Pilot-Symbol-Assisted Communications with Noncausal and Causal Wiener Filters

TL;DR

This paper analyzes pilot-assisted transmission over flat fading channels using causal and noncausal Wiener filters, optimizing training and power allocation to maximize achievable rates, and compares their performance.

Contribution

It provides a detailed comparison of causal and noncausal Wiener filters in pilot-assisted fading channel estimation, including rate optimization and energy efficiency analysis.

Findings

Noncausal filters yield slightly better performance than causal filters.

Optimal training period and power allocation significantly improve achievable rates.

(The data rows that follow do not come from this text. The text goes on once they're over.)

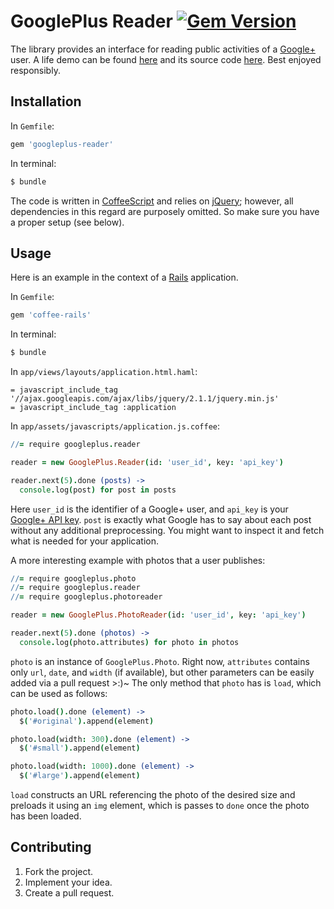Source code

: # GooglePlus Reader [![Gem Version](https://badge.fury.io/rb/googleplus-reader.svg)](http://badge.fury.io/rb/googleplus-reader)

The library provides an interface for reading public activities of a
[Google+](https://plus.google.com) user. A life demo can be found
[here](http://photography.ivanukhov.com) and its source code
[here](https://github.com/IvanUkhov/photography). Best enjoyed responsibly.

## Installation

In `Gemfile`:

```ruby
gem 'googleplus-reader'
```

In terminal:

```bash
$ bundle
```

The code is written in [CoffeeScript](http://coffeescript.org) and relies on
[jQuery](http://jquery.com); however, all dependencies in this regard are
purposely omitted. So make sure you have a proper setup (see below).

## Usage

Here is an example in the context of a [Rails](http://rubyonrails.org)
application.

In `Gemfile`:

```ruby
gem 'coffee-rails'
```

In terminal:

```bash
$ bundle
```

In `app/views/layouts/application.html.haml`:

```haml
= javascript_include_tag '//ajax.googleapis.com/ajax/libs/jquery/2.1.1/jquery.min.js'
= javascript_include_tag :application
```

In `app/assets/javascripts/application.js.coffee`:

```coffee
//= require googleplus.reader

reader = new GooglePlus.Reader(id: 'user_id', key: 'api_key')

reader.next(5).done (posts) ->
  console.log(post) for post in posts
```

Here `user_id` is the identifier of a Google+ user, and `api_key` is your
[Google+ API key](https://developers.google.com/+/api/oauth). `post` is exactly
what Google has to say about each post without any additional preprocessing.
You might want to inspect it and fetch what is needed for your application.

A more interesting example with photos that a user publishes:

```coffee
//= require googleplus.photo
//= require googleplus.reader
//= require googleplus.photoreader

reader = new GooglePlus.PhotoReader(id: 'user_id', key: 'api_key')

reader.next(5).done (photos) ->
  console.log(photo.attributes) for photo in photos
```

`photo` is an instance of `GooglePlus.Photo`. Right now, `attributes` contains
only `url`, `date`, and `width` (if available), but other parameters can be
easily added via a pull request >:)~ The only method that `photo` has is
`load`, which can be used as follows:

```coffee
photo.load().done (element) ->
  $('#original').append(element)

photo.load(width: 300).done (element) ->
  $('#small').append(element)

photo.load(width: 1000).done (element) ->
  $('#large').append(element)
```

`load` constructs an URL referencing the photo of the desired size and preloads
it using an `img` element, which is passes to `done` once the photo has been
loaded.

## Contributing

1. Fork the project.
2. Implement your idea.
3. Create a pull request.
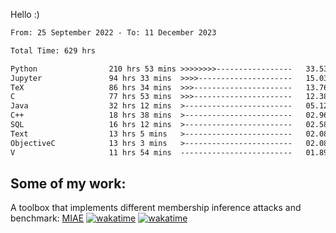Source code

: Hello :)


<!--START_SECTION:waka-->

```txt
From: 25 September 2022 - To: 11 December 2023

Total Time: 629 hrs

Python                210 hrs 53 mins >>>>>>>>-----------------   33.53 %
Jupyter               94 hrs 33 mins  >>>>---------------------   15.03 %
TeX                   86 hrs 34 mins  >>>----------------------   13.76 %
C                     77 hrs 53 mins  >>>----------------------   12.38 %
Java                  32 hrs 12 mins  >------------------------   05.12 %
C++                   18 hrs 38 mins  >------------------------   02.96 %
SQL                   16 hrs 12 mins  >------------------------   02.58 %
Text                  13 hrs 5 mins   >------------------------   02.08 %
ObjectiveC            13 hrs 3 mins   >------------------------   02.08 %
V                     11 hrs 54 mins  -------------------------   01.89 %
```

<!--END_SECTION:waka-->

## Some of my work: 

A toolbox that implements different membership inference attacks and benchmark: [MIAE](https://github.com/RPI-DSPlab) [![wakatime](https://wakatime.com/badge/user/18ac89f5-baf8-49e6-a5ee-d9272435ce3a/project/3e6541fd-578f-4d9d-9080-f2a42b2d10e1.svg)](https://wakatime.com/badge/user/18ac89f5-baf8-49e6-a5ee-d9272435ce3a/project/3e6541fd-578f-4d9d-9080-f2a42b2d10e1) [![wakatime](https://wakatime.com/badge/user/18ac89f5-baf8-49e6-a5ee-d9272435ce3a/project/5d5826e9-c6d6-4d86-8b00-0d1608c5f167.svg)](https://wakatime.com/badge/user/18ac89f5-baf8-49e6-a5ee-d9272435ce3a/project/5d5826e9-c6d6-4d86-8b00-0d1608c5f167)
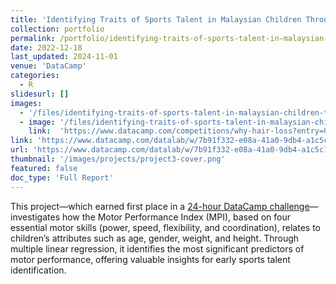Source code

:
 ```yaml
---
title: 'Identifying Traits of Sports Talent in Malaysian Children Through Motor Performance'
collection: portfolio
permalink: /portfolio/identifying-traits-of-sports-talent-in-malaysian-children-through-motor-performance
date: 2022-12-18
last_updated: 2024-11-01
venue: 'DataCamp'
categories:
  - R
slidesurl: []
images:
  - '/files/identifying-traits-of-sports-talent-in-malaysian-children-through-motor-performance/images/page-1.png'
  - image: '/files/identifying-traits-of-sports-talent-in-malaysian-children-through-motor-performance/images/page-2.png'
    link:  'https://www.datacamp.com/competitions/why-hair-loss?entry=05f354fb-dd89-4631-a682-00499eab8fb2'
link: 'https://www.datacamp.com/datalab/w/7b91f332-e08a-41a0-9db4-a1c5c1ac5e28'
url: 'https://www.datacamp.com/datalab/w/7b91f332-e08a-41a0-9db4-a1c5c1ac5e28'
thumbnail: '/images/projects/project3-cover.png'
featured: false
doc_type: 'Full Report'
---
```


This project—which earned first place in a [24-hour DataCamp challenge](https://www.datacamp.com/competitions/childrens-motor-performance?entry=7b91f332-e08a-41a0-9db4-a1c5c1ac5e28)—investigates how the Motor Performance Index (MPI), based on four essential motor skills (power, speed, flexibility, and coordination), relates to children’s attributes such as age, gender, weight, and height. Through multiple linear regression, it identifies the most significant predictors of motor performance, offering valuable insights for early sports talent identification.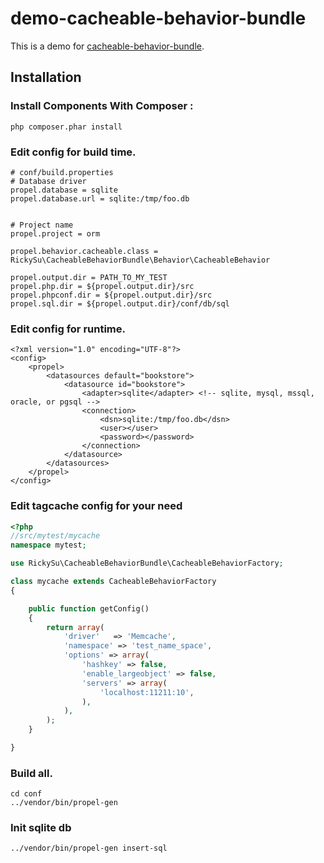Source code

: demo-cacheable-behavior-bundle
==============================

This is a demo for [cacheable-behavior-bundle](https://github.com/RickySu/cacheable-behavior-bundle).

Installation
------------

### Install Components With Composer :

```
php composer.phar install
```

### Edit config for build time.

```
# conf/build.properties
# Database driver
propel.database = sqlite
propel.database.url = sqlite:/tmp/foo.db


# Project name
propel.project = orm

propel.behavior.cacheable.class = RickySu\CacheableBehaviorBundle\Behavior\CacheableBehavior

propel.output.dir = PATH_TO_MY_TEST
propel.php.dir = ${propel.output.dir}/src
propel.phpconf.dir = ${propel.output.dir}/src
propel.sql.dir = ${propel.output.dir}/conf/db/sql

```

### Edit config for runtime.

```
<?xml version="1.0" encoding="UTF-8"?>
<config>
    <propel>
        <datasources default="bookstore">
            <datasource id="bookstore">
                <adapter>sqlite</adapter> <!-- sqlite, mysql, mssql, oracle, or pgsql -->
                <connection>
                    <dsn>sqlite:/tmp/foo.db</dsn>
                    <user></user>
                    <password></password>
                </connection>
            </datasource>
        </datasources>
    </propel>
</config>
```

### Edit tagcache config for your need

```php
<?php
//src/mytest/mycache
namespace mytest;

use RickySu\CacheableBehaviorBundle\CacheableBehaviorFactory;

class mycache extends CacheableBehaviorFactory
{

    public function getConfig()
    {
        return array(
            'driver'   => 'Memcache',
            'namespace' => 'test_name_space',
            'options' => array(
                'hashkey' => false,
                'enable_largeobject' => false,
                'servers' => array(
                    'localhost:11211:10',
                ),
            ),
        );
    }

}
```

### Build all.

```
cd conf
../vendor/bin/propel-gen
```

### Init sqlite db

```
../vendor/bin/propel-gen insert-sql
```

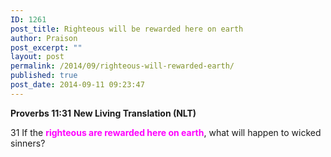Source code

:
 ```yaml
---
ID: 1261
post_title: Righteous will be rewarded here on earth
author: Praison
post_excerpt: ""
layout: post
permalink: /2014/09/righteous-will-rewarded-earth/
published: true
post_date: 2014-09-11 09:23:47
---
```

<strong>Proverbs 11:31</strong>
<strong> New Living Translation (NLT)</strong>

31 If the <span style="color: #ff00ff;"><strong>righteous are rewarded here on earth</strong></span>,
what will happen to wicked sinners?
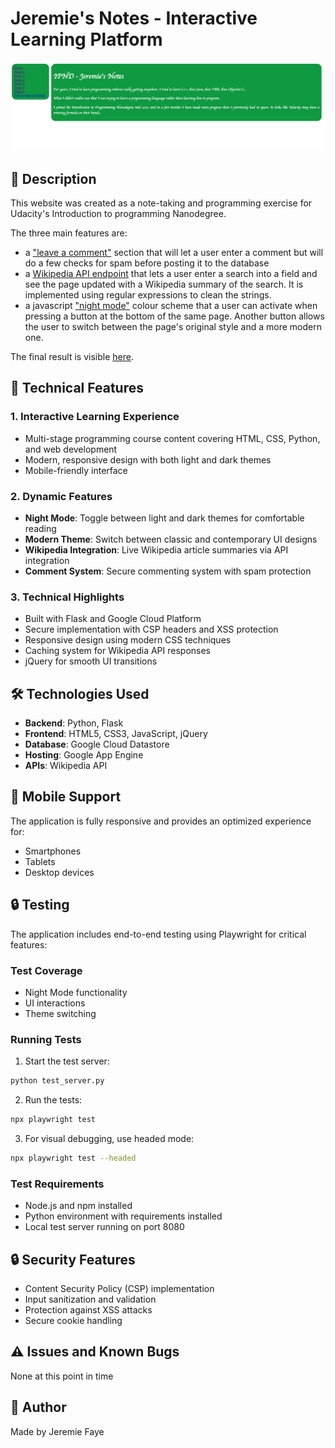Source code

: # Jeremie's Notes - Interactive Learning Platform

![Project Screenshot](/static/images/Screenshot.png?raw=true "Final result")

## 📝 Description
This website was created as a note-taking and programming exercise for Udacity's Introduction to programming Nanodegree.

The three main features are:
- a ["leave a comment"](https://jeremies-notes.appspot.com/comments) section that will let a user enter a comment but will do a few checks for spam before posting it to the database
- a [Wikipedia API endpoint](https://jeremies-notes.appspot.com/five#summary) that lets a user enter a search into a field and see the page updated with a Wikipedia summary of the search. It is implemented using regular expressions to clean the strings.
- a javascript ["night mode"](https://jeremies-notes.appspot.com/five#summary) colour scheme that a user can activate when pressing a button at the bottom of the same page. Another button allows the user to switch between the page's original style and a more modern one.

The final result is visible [here](https://jeremies-notes.appspot.com/).

## 🚀 Technical Features

### 1. Interactive Learning Experience
- Multi-stage programming course content covering HTML, CSS, Python, and web development
- Modern, responsive design with both light and dark themes
- Mobile-friendly interface

### 2. Dynamic Features
- **Night Mode**: Toggle between light and dark themes for comfortable reading
- **Modern Theme**: Switch between classic and contemporary UI designs
- **Wikipedia Integration**: Live Wikipedia article summaries via API integration
- **Comment System**: Secure commenting system with spam protection

### 3. Technical Highlights
- Built with Flask and Google Cloud Platform
- Secure implementation with CSP headers and XSS protection
- Responsive design using modern CSS techniques
- Caching system for Wikipedia API responses
- jQuery for smooth UI transitions

## 🛠️ Technologies Used
- **Backend**: Python, Flask
- **Frontend**: HTML5, CSS3, JavaScript, jQuery
- **Database**: Google Cloud Datastore
- **Hosting**: Google App Engine
- **APIs**: Wikipedia API

## 📱 Mobile Support
The application is fully responsive and provides an optimized experience for:
- Smartphones
- Tablets
- Desktop devices

## 🔒 Testing
The application includes end-to-end testing using Playwright for critical features:

### Test Coverage
- Night Mode functionality
- UI interactions
- Theme switching

### Running Tests
1. Start the test server:
```python
python test_server.py
```

2. Run the tests:
```bash
npx playwright test
```

3. For visual debugging, use headed mode:
```bash
npx playwright test --headed
```

### Test Requirements
- Node.js and npm installed
- Python environment with requirements installed
- Local test server running on port 8080

## 🔒 Security Features
- Content Security Policy (CSP) implementation
- Input sanitization and validation
- Protection against XSS attacks
- Secure cookie handling

## ⚠️ Issues and Known Bugs
None at this point in time

## 👤 Author
Made by Jeremie Faye
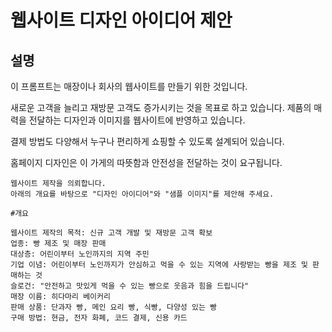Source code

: # 웹사이트 디자인 아이디어 제안

## 설명
이 프롬프트는 매장이나 회사의 웹사이트를 만들기 위한 것입니다.

새로운 고객을 늘리고 재방문 고객도 증가시키는 것을 목표로 하고 있습니다. 제품의 매력을 전달하는 디자인과 이미지를 웹사이트에 반영하고 있습니다.

결제 방법도 다양해서 누구나 편리하게 쇼핑할 수 있도록 설계되어 있습니다.

홈페이지 디자인은 이 가게의 따뜻함과 안전성을 전달하는 것이 요구됩니다.

```plaintext
웹사이트 제작을 의뢰합니다.
아래의 개요를 바탕으로 "디자인 아이디어"와 "샘플 이미지"를 제안해 주세요.

#개요

웹사이트 제작의 목적: 신규 고객 개발 및 재방문 고객 확보
업종: 빵 제조 및 매장 판매
대상층: 어린이부터 노인까지의 지역 주민
기업 이념: 어린이부터 노인까지가 안심하고 먹을 수 있는 지역에 사랑받는 빵을 제조 및 판매하는 것
슬로건: "안전하고 맛있게 먹을 수 있는 빵으로 웃음과 힘을 드립니다"
매장 이름: 히다마리 베이커리
판매 상품: 단과자 빵, 메인 요리 빵, 식빵, 다양성 있는 빵
구매 방법: 현금, 전자 화폐, 코드 결제, 신용 카드
```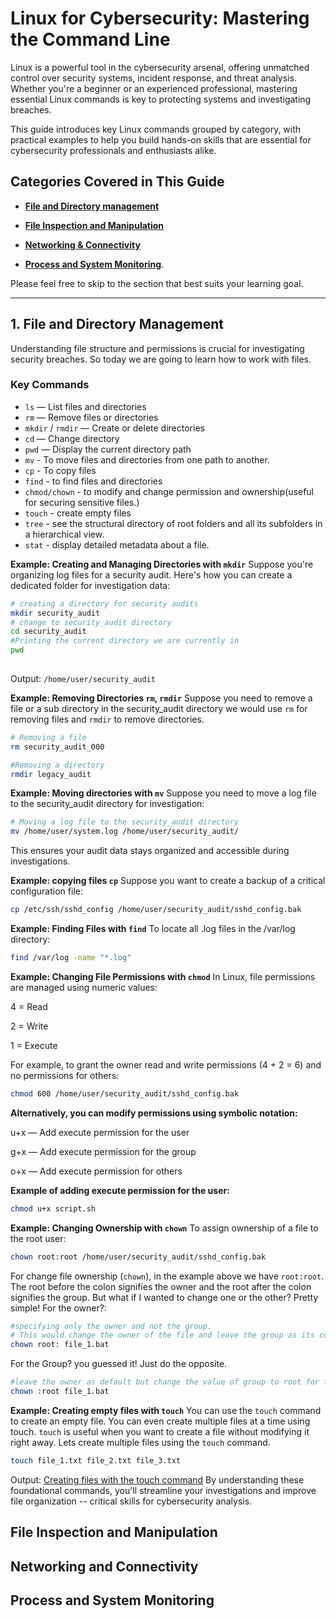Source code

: # Linux for Cybersecurity: Mastering the Command Line

Linux is a powerful tool in the cybersecurity arsenal, offering unmatched control over security systems, incident response, and threat analysis. Whether you're a beginner or an experienced professional, mastering essential Linux commands is key to protecting systems and investigating breaches.

This guide introduces key Linux commands grouped by category, with practical examples to help you build hands-on skills that are essential for cybersecurity professionals and enthusiasts alike.

## Categories Covered in This Guide
- [**File and  Directory management**](#file-and-directory-management) 

- [**File Inspection and Manipulation**](#file-inspection-and-manipulation)
- [**Networking & Connectivity**](#networking-and-connectivity)
- [**Process and System Monitoring**](#process-and-system-monitoring). 

Please feel free to skip to the section that best suits your learning goal. 

---


## 1. File and Directory Management
Understanding file structure and permissions is crucial for investigating security breaches. So today we are going to learn how to work with files. 

### Key Commands
- `ls` — List files and directories
- `rm` — Remove files or directories
- `mkdir` / `rmdir` — Create or delete directories
- `cd` — Change directory
- `pwd` — Display the current directory path
- `mv` - To move files and directories from one path to another.
- `cp` - To copy files 
- `find` - to find files and directories
- `chmod/chown` - to modify and change permission and  ownership(useful for securing sensitive files.)
- `touch` - create empty files
- `tree` - see the structural directory of root folders and all its subfolders in a hierarchical view.
- `stat` - display detailed metadata about a file.

**Example: Creating and Managing Directories with `mkdir`**
Suppose you're organizing log files for a security audit. Here's how you can create a dedicated folder for investigation data:

```bash
# creating a directory for security audits
mkdir security_audit
# change to security_audit directory 
cd security_audit 
#Printing the current directory we are currently in
pwd 
 
```
Output: `/home/user/security_audit`

**Example: Removing Directories `rm`, `rmdir`**
Suppose you need to remove a file or a sub directory in the security_audit directory we would use `rm` for removing files and `rmdir` to remove directories. 

```bash 
# Removing a file 
rm security_audit_000

#Removing a directory
rmdir legacy_audit
``` 

**Example: Moving directories with  `mv`**
Suppose you need to move a log file to the security_audit directory for investigation: 
```bash 
# Moving a log file to the security_audit directory
mv /home/user/system.log /home/user/security_audit/
```
This ensures your audit data stays organized and accessible during investigations. 


**Example: copying files `cp`**
Suppose you want to create a backup of a critical configuration file:

```bash 
cp /etc/ssh/sshd_config /home/user/security_audit/sshd_config.bak
```
**Example: Finding Files with `find`**
To locate all .log files in the /var/log directory:
```bash
find /var/log -name "*.log"
```
**Example: Changing File Permissions with `chmod`**
In Linux, file permissions are managed using numeric values:

4 = Read

2 = Write

1 = Execute

For example, to grant the owner read and write permissions (4 + 2 = 6) and no permissions for others:
```bash 
chmod 600 /home/user/security_audit/sshd_config.bak
```


**Alternatively, you can modify permissions using symbolic notation:**

u+x — Add execute permission for the user

g+x — Add execute permission for the group

o+x — Add execute permission for others

**Example of adding execute permission for the user:**
```bash 
chmod u+x script.sh
```
**Example: Changing Ownership with `chown`**
To assign ownership of a file to the root user:
```bash
chown root:root /home/user/security_audit/sshd_config.bak
```
For change file ownership (`chown`), in the example above we have `root:root`. The root before the colon signifies the owner and the root after the colon signifies the group. 
But what if I wanted to change one or the other? Pretty simple! 
For the owner?: 
```bash 
#specifying only the owner and not the group. 
# This would change the owner of the file and leave the group as its current default value. 
chown root: file_1.bat
```
For the Group? you guessed it! Just do the opposite. 

```bash 
#leave the owner as default but change the value of group to root for file_1.bat
chown :root file_1.bat
``` 

**Example: Creating empty files with `touch`**
You can use the `touch` command to create an empty file.
You can even create multiple files at a time using touch. `touch` is useful when you want to create a file without modifying it right away. Lets create multiple files using the `touch` command. 

```bash 
touch file_1.txt file_2.txt file_3.txt
``` 
Output: 
[Creating files with the touch command](02_Fundamentals/images/screenshot_1.png)
By understanding these foundational commands, you'll streamline your investigations and improve file organization -- critical skills for cybersecurity analysis.  
 
## File Inspection and Manipulation 





## Networking and Connectivity 


## Process and System Monitoring 
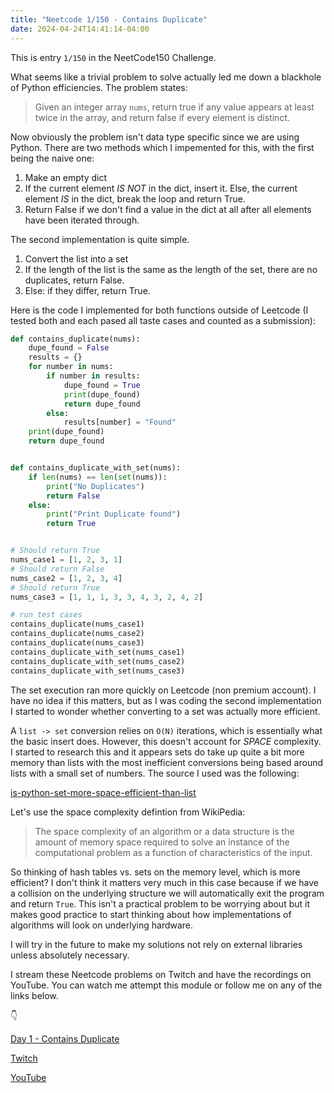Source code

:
 ```yaml
---
title: "Neetcode 1/150 - Contains Duplicate"
date: 2024-04-24T14:41:14-04:00
---
```


This is entry `1/150` in the NeetCode150 Challenge.

What seems like a trivial problem to solve actually led me down a blackhole of Python efficiencies. The problem states:

> Given an integer array `nums`, return true if any value appears at least twice in the array, and return false if every element is distinct.

Now obviously the problem isn't data type specific since we are using Python. There are two methods which I impemented for this, with the first being the naive one:

1. Make an empty dict
2. If the current element _IS NOT_ in the dict, insert it.
   Else, the current element _IS_ in the dict, break the loop and return True.
3. Return False if we don't find a value in the dict at all after all elements have been iterated through.

The second implementation is quite simple.

1. Convert the list into a set
2. If the length of the list is the same as the length of the set, there are no duplicates, return False.
3. Else: if they differ, return True.

Here is the code I implemented for both functions outside of Leetcode (I tested both and each pased all taste cases and counted as a submission):

```python
def contains_duplicate(nums):
    dupe_found = False
    results = {}
    for number in nums:
        if number in results:
            dupe_found = True
            print(dupe_found)
            return dupe_found
        else:
            results[number] = "Found"
    print(dupe_found)
    return dupe_found


def contains_duplicate_with_set(nums):
    if len(nums) == len(set(nums)):
        print("No Duplicates")
        return False
    else:
        print("Print Duplicate found")
        return True


# Should return True
nums_case1 = [1, 2, 3, 1]
# Should return False
nums_case2 = [1, 2, 3, 4]
# Should return True
nums_case3 = [1, 1, 1, 3, 3, 4, 3, 2, 4, 2]

# run test cases
contains_duplicate(nums_case1)
contains_duplicate(nums_case2)
contains_duplicate(nums_case3)
contains_duplicate_with_set(nums_case1)
contains_duplicate_with_set(nums_case2)
contains_duplicate_with_set(nums_case3)
```

The set execution ran more quickly on Leetcode (non premium account). I have no idea if this matters, but as I was coding the second implementation I started to wonder whether converting to a set was actually more efficient.

A `list -> set` conversion relies on `O(N)` iterations, which is essentially what the basic insert does. However, this doesn't account for _SPACE_ complexity. I started to research this and it appears sets do take up quite a bit more memory than lists with the most inefficient conversions being based around lists with a small set of numbers. The source I used was the following:

[is-python-set-more-space-efficient-than-list](https://stackoverflow.com/questions/13547883/is-python-set-more-space-efficient-than-list)

Let's use the space complexity defintion from WikiPedia:

> The space complexity of an algorithm or a data structure is the amount of memory space required to solve an instance of the computational problem as a function of characteristics of the input.

So thinking of hash tables vs. sets on the memory level, which is more efficient? I don't think it matters very much in this case because if we have a collision on the underlying structure we will automatically exit the program and return `True`. This isn't a practical problem to be worrying about but it makes good practice to start thinking about how implementations of algorithms will look on underlying hardware.

I will try in the future to make my solutions not rely on external libraries unless absolutely necessary.

I stream these Neetcode problems on Twitch and have the recordings on YouTube. You can watch me attempt this module or follow me on any of the links below.

👇

[Day 1 - Contains Duplicate](https://youtu.be/rJ2NsNSexl0?si=AisiqXmq_Om49dQF)

[Twitch](https://twitch.tv/Mexpat911)

[YouTube](https://www.youtube.com/@mexpat911)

Causal filtering performance loss is small compared to noncausal filtering.

Abstract

In this paper, pilot-assisted transmission over time-selective flat fading channels is studied. It is assumed that noncausal and causal Wiener filters are employed at the receiver to perform channel estimation with the aid of training symbols sent periodically by the transmitter. For both filters, the variances of estimate errors are obtained from the Doppler power spectrum of the channel. Subsequently, achievable rate expressions are provided. The training period, and data and training power allocations are jointly optimized by maximizing the achievable rate expressions. Numerical results are obtained by modeling the fading as a Gauss-Markov process. The achievable rates of causal and noncausal filtering approaches are compared. For the particular ranges of parameters considered in the paper, the performance loss incurred by using a causal filter as opposed to a noncausal filter is shown to be small. The impact of aliasing that occurs in the undersampled version of the channel Doppler spectrum due to fast fading is analyzed. Finally, energy-per-bit requirements are investigated in the presence of noncausal and causal Wiener filters.